Elle déclare avoir une « attention particulière » vis-à-vis des instituts Confucius, établissements culturels créés par le Parti communiste chinois (PCC) visant à dispenser des cours de langue mandarine. « Nous ne sommes pas opposés à leur présence », explique Sylvie Retailleau, tout en jugeant essentiel que ces derniers se tiennent à distance « des choix pédagogiques », pour « se cantonner au domaine de la linguistique ».

De fait, la détection des ingérences étrangères dans le domaine des sciences humaines et sociales est rendue « plus compliquée ». « Pour les bourses chinoises à financements étatiques, les bénéficiaires doivent rendre compte à l’ambassade de Chine et ses proxys », détaille la ministre, qui annonce que depuis 2020, les services de son ministère ont entravé l’accès aux laboratoires à « plusieurs centaines d’individus ».

Les mobilisations universitaires au cœur des débats

La ministre se veut également rassurante quant à l’annulation de 900 millions d’euros de crédits, rien que pour le ministère de l’Enseignement supérieur et de la recherche, le 21 février dernier, dont elle explique que cette annulation a essentiellement trait à la réserve du ministère, rarement utilisée.

Enfin, last but not least, une série de questions des sénateurs s’est articulée autour des manifestations étudiantes propalestiniennes au sein de plusieurs grandes universités, parmi lesquelles Sciences Po.
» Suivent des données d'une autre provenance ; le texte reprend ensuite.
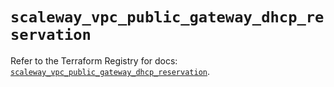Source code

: # `scaleway_vpc_public_gateway_dhcp_reservation`

Refer to the Terraform Registry for docs: [`scaleway_vpc_public_gateway_dhcp_reservation`](https://registry.terraform.io/providers/scaleway/scaleway/2.59.0/docs/resources/vpc_public_gateway_dhcp_reservation).
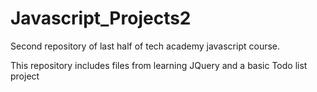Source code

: # Javascript_Projects2
 Second repository of last half of tech academy javascript course.

This repository includes files from learning JQuery and a basic Todo list project
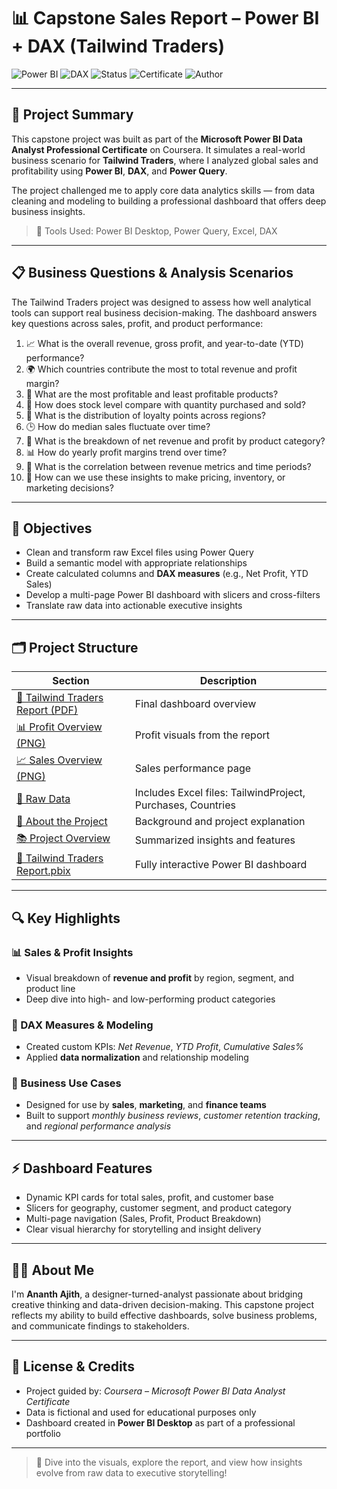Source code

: # 📊 Capstone Sales Report – Power BI + DAX (Tailwind Traders)

![Power BI](https://img.shields.io/badge/Visualization-Power%20BI-yellow?logo=powerbi&logoColor=white)
![DAX](https://img.shields.io/badge/DAX-Measures-success)
![Status](https://img.shields.io/badge/Project-Completed-brightgreen)
![Certificate](https://img.shields.io/badge/Coursera-Microsoft%20Power%20BI%20Capstone-blue)
![Author](https://img.shields.io/badge/Built%20by-Ananth%20Ajith-lightgrey)

---

## 🧠 Project Summary

This capstone project was built as part of the **Microsoft Power BI Data Analyst Professional Certificate** on Coursera. It simulates a real-world business scenario for **Tailwind Traders**, where I analyzed global sales and profitability using **Power BI**, **DAX**, and **Power Query**.

The project challenged me to apply core data analytics skills — from data cleaning and modeling to building a professional dashboard that offers deep business insights.

> 📌 Tools Used: Power BI Desktop, Power Query, Excel, DAX

---

## 📋 Business Questions & Analysis Scenarios

The Tailwind Traders project was designed to assess how well analytical tools can support real business decision-making. The dashboard answers key questions across sales, profit, and product performance:

1. 📈 What is the overall revenue, gross profit, and year-to-date (YTD) performance?
2. 🌍 Which countries contribute the most to total revenue and profit margin?
3. 💸 What are the most profitable and least profitable products?
4. 🛒 How does stock level compare with quantity purchased and sold?
5. 🎯 What is the distribution of loyalty points across regions?
6. 🕒 How do median sales fluctuate over time?
7. 🔢 What is the breakdown of net revenue and profit by product category?
8. 📊 How do yearly profit margins trend over time?
9. 🧮 What is the correlation between revenue metrics and time periods?
10. 🧠 How can we use these insights to make pricing, inventory, or marketing decisions?


---

## 🎯 Objectives

- Clean and transform raw Excel files using Power Query
- Build a semantic model with appropriate relationships
- Create calculated columns and **DAX measures** (e.g., Net Profit, YTD Sales)
- Develop a multi-page Power BI dashboard with slicers and cross-filters
- Translate raw data into actionable executive insights

---

## 🗂️ Project Structure

| Section | Description |
|---------|-------------|
| [📄 Tailwind Traders Report (PDF)](./Dashboard/Tailwind%20Traders%20Report.pdf) | Final dashboard overview |
| [📊 Profit Overview (PNG)](./Report/Profit_Overview.png) | Profit visuals from the report |
| [📈 Sales Overview (PNG)](./Report/Sales_Overview.png) | Sales performance page |
| [📂 Raw Data](./Data) | Includes Excel files: TailwindProject, Purchases, Countries |
| [📘 About the Project](./Docs/About-Project.pdf) | Background and project explanation |
| [📚 Project Overview](./Docs/Overview.pdf) | Summarized insights and features |
| [📂 Tailwind Traders Report.pbix](./Dashboard/Tailwind%20Traders%20Report.pbix) | Fully interactive Power BI dashboard |


---

## 🔍 Key Highlights

### 📊 Sales & Profit Insights
- Visual breakdown of **revenue and profit** by region, segment, and product line
- Deep dive into high- and low-performing product categories

### 🧮 DAX Measures & Modeling
- Created custom KPIs: *Net Revenue*, *YTD Profit*, *Cumulative Sales%*
- Applied **data normalization** and relationship modeling

### 🧠 Business Use Cases
- Designed for use by **sales**, **marketing**, and **finance teams**
- Built to support *monthly business reviews*, *customer retention tracking*, and *regional performance analysis*

---

## ⚡ Dashboard Features

- Dynamic KPI cards for total sales, profit, and customer base
- Slicers for geography, customer segment, and product category
- Multi-page navigation (Sales, Profit, Product Breakdown)
- Clear visual hierarchy for storytelling and insight delivery

---

## 🙋‍♂️ About Me

I'm **Ananth Ajith**, a designer-turned-analyst passionate about bridging creative thinking and data-driven decision-making. This capstone project reflects my ability to build effective dashboards, solve business problems, and communicate findings to stakeholders.

---

## 📄 License & Credits

- Project guided by: *Coursera – Microsoft Power BI Data Analyst Certificate*
- Data is fictional and used for educational purposes only
- Dashboard created in **Power BI Desktop** as part of a professional portfolio

---

> 🚀 Dive into the visuals, explore the report, and view how insights evolve from raw data to executive storytelling!
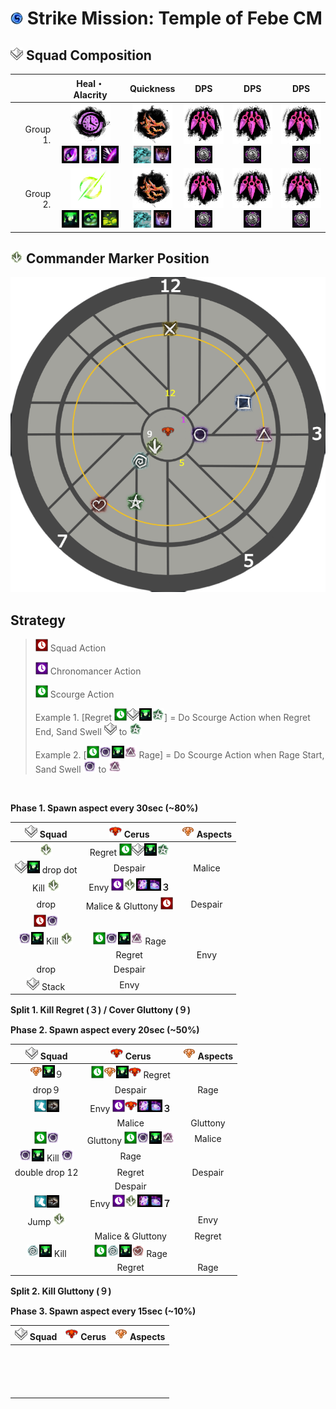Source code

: <img src="../_image/strike mission/20px-Strike_Mission_(map_icon).png" width="20" height="20" title="Strike Mission" alt=""></img> Strike Mission: Temple of Febe CM
=============================================================================================================================

<img src="../_image/squad/Commander_tag_(white).png" width="20" height="20" title="Squad Tag" alt=""></img> Squad Composition
-----------------------------------------------------------------------------------------------------------------------------
|           | Heal・Alacrity | Quickness | DPS | DPS | DPS |
|----------:|:-------------:|:---------:|:---:|:---:|:---:|
|  Group 1. |<img src="../_image/profession/Chronomancer_icon_(highres).png" width="64" height="64" title="Heal Alacrity Chronomancer" alt=""></img><br><img src="../_image/skill/mesmer/Blink.png" width="28" height="28" title="Blink" alt=""></img> <img src="../_image/skill/mesmer/Portal_Entre.png" width="28" height="28" title="Portal Entre" alt=""></img> <img src="../_image/skill/mesmer/Feedback.png" width="28" height="28" title="Feedback" alt=""></img>|<img src="../_image/profession/Herald_icon_(highres).png" width="64" height="64" title="Condition Quickness Herald" alt=""></img><br><img src="../_image/skill/revenant/Legendary_Dragon_Stance.png" width="28" height="28" title="Legendary Dragon Stance" alt=""></img> <img src="../_image/skill/revenant/Legendary_Demon_Stance.png" width="28" height="28" title="Legendary Demon Stance" alt=""></img>|<img src="../_image/profession/Virtuoso_icon_(highres).png" width="64" height="64" title="Condition Virtuoso" alt=""></img><br><img src="../_image/skill/mesmer/Signet_of_Illusions.png" width="28" height="28" title="Signet of Illusions" alt=""></img>|<img src="../_image/profession/Virtuoso_icon_(highres).png" width="64" height="64" title="Condition Virtuoso" alt=""></img><br><img src="../_image/skill/mesmer/Signet_of_Illusions.png" width="28" height="28" title="Signet of Illusions" alt=""></img>|<img src="../_image/profession/Virtuoso_icon_(highres).png" width="64" height="64" title="Condition Virtuoso" alt=""></img><br><img src="../_image/skill/mesmer/Signet_of_Illusions.png" width="28" height="28" title="Signet of Illusions" alt=""></img>|
|  Group 2. |<img src="../_image/profession/Scourge_icon_(highres).png" width="64" height="64" title="Heal Alacrity Scourge" alt=""></img><br><img src="../_image/skill/necromancer/Sand_Swell.png" width="28" height="28" title="Sand Swell" alt=""></img> <img src="../_image/skill/necromancer/Serpent_Siphon.png" width="28" height="28" title="Serpent Siphon" alt=""></img> <img src="../_image/skill/necromancer/Corrosive_Poison_Cloud.png" width="28" height="28" title="Corrosive Poison Cloud" alt=""></img>|<img src="../_image/profession/Herald_icon_(highres).png" width="64" height="64" title="Condition Quickness Herald" alt=""></img><br><img src="../_image/skill/revenant/Legendary_Dragon_Stance.png" width="28" height="28" title="Legendary Dragon Stance" alt=""></img> <img src="../_image/skill/revenant/Legendary_Demon_Stance.png" width="28" height="28" title="Legendary Demon Stance" alt=""></img>|<img src="../_image/profession/Virtuoso_icon_(highres).png" width="64" height="64" title="Condition Virtuoso" alt=""></img><br><img src="../_image/skill/mesmer/Signet_of_Illusions.png" width="28" height="28" title="Signet of Illusions" alt=""></img>|<img src="../_image/profession/Virtuoso_icon_(highres).png" width="64" height="64" title="Condition Virtuoso" alt=""></img><br><img src="../_image/skill/mesmer/Signet_of_Illusions.png" width="28" height="28" title="Signet of Illusions" alt=""></img>|<img src="../_image/profession/Virtuoso_icon_(highres).png" width="64" height="64" title="Condition Virtuoso" alt=""></img><br><img src="../_image/skill/mesmer/Signet_of_Illusions.png" width="28" height="28" title="Signet of Illusions" alt=""></img>|

<img src="../_image/squad/Commander_arrow_marker.png" width="20" height="20" title="Commander Marker" alt=""></img> Commander Marker Position
---------------------------------------------------------------------------------------------------------------------------------------------
<img src="../_image/strike mission/temple of febe/tof_8marker_rage_t.png" width="" height="" title="Commander Marker Position" alt=""></img>

Strategy
--------
><img src="../_image/general/Lockout.png" width="20" height="20" title="Squad Action" alt=""></img> Squad Action
>
><img src="../_image/_custom/purple_clock.png" width="20" height="20" title="Chronomancer Action" alt=""></img> Chronomancer Action
>
><img src="../_image/_custom/green_clock.png" width="20" height="20" title="Scourge Action" alt=""></img> Scourge Action
>
>Example 1. \[Regret <img src="../_image/_custom/green_clock.png" width="20" height="20" title="Scourge Action" alt=""></img><img src="../_image/squad/Commander_tag_(white).png" width="20" height="20" title="Squad" alt=""></img><img src="../_image/skill/necromancer/Sand_Swell.png" width="20" height="20" title="Sand Swell" alt=""></img><img src="../_image/squad/Commander_star_marker.png" width="20" height="20" title="star" alt=""></img>\] = Do Scourge Action when Regret End, Sand Swell <img src="../_image/squad/Commander_tag_(white).png" width="20" height="20" title="Squad" alt=""></img> to <img src="../_image/squad/Commander_star_marker.png" width="20" height="20" title="star" alt=""></img>
>
>Example 2. \[<img src="../_image/_custom/green_clock.png" width="20" height="20" title="Scourge Action" alt=""></img><img src="../_image/squad/Commander_circle_marker.png" width="20" height="20" title="circle" alt=""></img><img src="../_image/skill/necromancer/Sand_Swell.png" width="20" height="20" title="Sand Swell" alt=""></img><img src="../_image/squad/Commander_triangle_marker.png" width="20" height="20" title="triangle" alt=""></img> Rage\] = Do Scourge Action when Rage Start, Sand Swell <img src="../_image/squad/Commander_circle_marker.png" width="20" height="20" title="circle" alt=""></img> to <img src="../_image/squad/Commander_triangle_marker.png" width="20" height="20" title="triangle" alt=""></img>

<br/>

**Phase 1. Spawn aspect every 30sec (~80%)**

|<img src="../_image/squad/Commander_tag_(white).png" width="20" height="20" title="Squad" alt=""></img> Squad |<img src="../_image/general/20px-Red_Boss.png" width="20" height="20" title="Cerus" alt=""></img> Cerus |<img src="../_image/general/Event_boss_(tango_icon).png" width="20" height="20" title="Aspects" alt=""></img> Aspects |
|:--------:|:-----------------:|:-------:|
|<img src="../_image/squad/Commander_arrow_marker.png" width="20" height="20" title="arrow" alt=""></img>|Regret <img src="../_image/_custom/green_clock.png" width="20" height="20" title="Scourge Action" alt=""></img><img src="../_image/squad/Commander_tag_(white).png" width="20" height="20" title="Squad" alt=""></img><img src="../_image/skill/necromancer/Sand_Swell.png" width="20" height="20" title="Sand Swell" alt=""></img><img src="../_image/squad/Commander_star_marker.png" width="20" height="20" title="star" alt=""></img>||
|<img src="../_image/squad/Commander_tag_(white).png" width="20" height="20" title="Squad" alt=""></img><img src="../_image/skill/necromancer/Sand_Swell.png" width="20" height="20" title="Sand Swell" alt=""></img> drop dot|Despair|Malice|
|Kill <img src="../_image/squad/Commander_arrow_marker.png" width="20" height="20" title="arrow" alt=""></img>|Envy <img src="../_image/_custom/purple_clock.png" width="20" height="20" title="Chronomancer Action" alt=""></img><img src="../_image/squad/Commander_arrow_marker.png" width="20" height="20" title="arrow" alt=""></img><img src="../_image/skill/mesmer/Portal_Entre.png" width="20" height="20" title="Portal Entre" alt=""></img><img src="../_image/skill/mesmer/Portal_Exeunt.png" width="20" height="20" title="Portal Exeunt" alt=""></img>**３**||
|drop|Malice & Gluttony <img src="../_image/general/Lockout.png" width="20" height="20" title="Squad Action" alt=""></img>|Despair|
|<img src="../_image/general/Lockout.png" width="20" height="20" title="Squad Action" alt=""></img><img src="../_image/squad/Commander_circle_marker.png" width="20" height="20" title="circle" alt=""></img>|||
|<img src="../_image/squad/Commander_circle_marker.png" width="20" height="20" title="circle" alt=""></img><img src="../_image/skill/necromancer/Sand_Swell.png" width="20" height="20" title="Sand Swell" alt=""></img> Kill <img src="../_image/squad/Commander_arrow_marker.png" width="20" height="20" title="arrow" alt=""></img>|<img src="../_image/_custom/green_clock.png" width="20" height="20" title="Scourge Action" alt=""></img><img src="../_image/squad/Commander_circle_marker.png" width="20" height="20" title="circle" alt=""></img><img src="../_image/skill/necromancer/Sand_Swell.png" width="20" height="20" title="Sand Swell" alt=""></img><img src="../_image/squad/Commander_triangle_marker.png" width="20" height="20" title="triangle" alt=""></img> Rage||
||Regret|Envy|
|drop|Despair||
|<img src="../_image/squad/Commander_tag_(white).png" width="20" height="20" title="Squad" alt=""></img> Stack|Envy||

**Split 1. Kill Regret (３) / Cover Gluttony (９)**

**Phase 2. Spawn aspect every 20sec (~50%)**

|<img src="../_image/squad/Commander_tag_(white).png" width="20" height="20" title="Squad" alt=""></img> Squad |<img src="../_image/general/20px-Red_Boss.png" width="20" height="20" title="Cerus" alt=""></img> Cerus |<img src="../_image/general/Event_boss_(tango_icon).png" width="20" height="20" title="Aspects" alt=""></img> Aspects |
|:--------:|:-----------------:|:-------:|
|<img src="../_image/general/Event_boss_(tango_icon).png" width="20" height="20" title="Aspects" alt=""></img><img src="../_image/skill/necromancer/Sand_Swell.png" width="20" height="20" title="Sand Swell" alt=""></img>９|<img src="../_image/_custom/green_clock.png" width="20" height="20" title="Scourge Action" alt=""></img><img src="../_image/general/Event_boss_(tango_icon).png" width="20" height="20" title="Aspects" alt=""></img><img src="../_image/skill/necromancer/Sand_Swell.png" width="20" height="20" title="Sand Swell" alt=""></img><img src="../_image/general/20px-Red_Boss.png" width="20" height="20" title="Cerus" alt=""></img> Regret||
|drop９|Despair|Rage|
|<img src="../_image/boon/Swiftness_(effect).png" width="20" height="20" title="Run" alt=""></img><img src="../_image/general/Turn_Right.png" width="20" height="20" title="Right" alt=""></img>|Envy <img src="../_image/_custom/purple_clock.png" width="20" height="20" title="Chronomancer Action" alt=""></img><img src="../_image/general/20px-Red_Boss.png" width="20" height="20" title="Cerus" alt=""></img><img src="../_image/skill/mesmer/Portal_Entre.png" width="20" height="20" title="Portal Entre" alt=""></img><img src="../_image/skill/mesmer/Portal_Exeunt.png" width="20" height="20" title="Portal Exeunt" alt=""></img>**３**||
||Malice|Gluttony|
|<img src="../_image/_custom/green_clock.png" width="20" height="20" title="Scourge Action" alt=""></img><img src="../_image/squad/Commander_circle_marker.png" width="20" height="20" title="circle" alt=""></img>|Gluttony <img src="../_image/_custom/green_clock.png" width="20" height="20" title="Scourge Action" alt=""></img><img src="../_image/squad/Commander_circle_marker.png" width="20" height="20" title="circle" alt=""></img><img src="../_image/skill/necromancer/Sand_Swell.png" width="20" height="20" title="Sand Swell" alt=""></img><img src="../_image/squad/Commander_triangle_marker.png" width="20" height="20" title="triangle" alt=""></img>|Malice|
|<img src="../_image/squad/Commander_circle_marker.png" width="20" height="20" title="circle" alt=""></img><img src="../_image/skill/necromancer/Sand_Swell.png" width="20" height="20" title="Sand Swell" alt=""></img> Kill <img src="../_image/squad/Commander_circle_marker.png" width="20" height="20" title="circle" alt=""></img>|Rage||
|double drop 12|Regret|Despair|
||Despair||
|<img src="../_image/boon/Swiftness_(effect).png" width="20" height="20" title="Run" alt=""></img><img src="../_image/general/Turn_Right.png" width="20" height="20" title="Right" alt=""></img>|Envy <img src="../_image/_custom/purple_clock.png" width="20" height="20" title="Chronomancer Action" alt=""></img><img src="../_image/squad/Commander_arrow_marker.png" width="20" height="20" title="arrow" alt=""></img><img src="../_image/skill/mesmer/Portal_Entre.png" width="20" height="20" title="Portal Entre" alt=""></img><img src="../_image/skill/mesmer/Portal_Exeunt.png" width="20" height="20" title="Portal Exeunt" alt=""></img>**７**||
|Jump <img src="../_image/squad/Commander_arrow_marker.png" width="20" height="20" title="arrow" alt=""></img>||Envy|
||Malice & Gluttony|Regret|
|<img src="../_image/squad/Commander_spiral_marker.png" width="20" height="20" title="spiral" alt=""></img><img src="../_image/skill/necromancer/Sand_Swell.png" width="20" height="20" title="Sand Swell" alt=""></img> Kill|<img src="../_image/_custom/green_clock.png" width="20" height="20" title="Scourge Action" alt=""></img><img src="../_image/squad/Commander_spiral_marker.png" width="20" height="20" title="spiral" alt=""></img><img src="../_image/skill/necromancer/Sand_Swell.png" width="20" height="20" title="Sand Swell" alt=""></img><img src="../_image/squad/Commander_heart_marker.png" width="20" height="20" title="heart" alt=""></img> Rage||
||Regret|Rage|

**Split 2. Kill Gluttony (９)**

**Phase 3. Spawn aspect every 15sec (~10%)**

|<img src="../_image/squad/Commander_tag_(white).png" width="20" height="20" title="Squad" alt=""></img> Squad |<img src="../_image/general/20px-Red_Boss.png" width="20" height="20" title="Cerus" alt=""></img> Cerus |<img src="../_image/general/Event_boss_(tango_icon).png" width="20" height="20" title="Aspects" alt=""></img> Aspects |
|:--------:|:-----------------:|:-------:|
||||
||||
||||
||||
||||
||||
||||
||||
||||
||||
||||
||||
||||
||||
||||
||||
Si elle affirme ne « pas méconnaître les rumeurs » sur le sujet, elle explique qu’« aucun lien n’est établi entre ces mouvements et des puissances étrangères déterminées ». Un dernier point dans la droite lignée de l’audition de Benjamin Leperchey, le 2 mai dernier dans le même palais du Luxembourg : « Ce n’est pas ce qui ressort des signalements qui nous sont faits », avait alors expliqué le directeur adjoint de l’enseignement supérieur.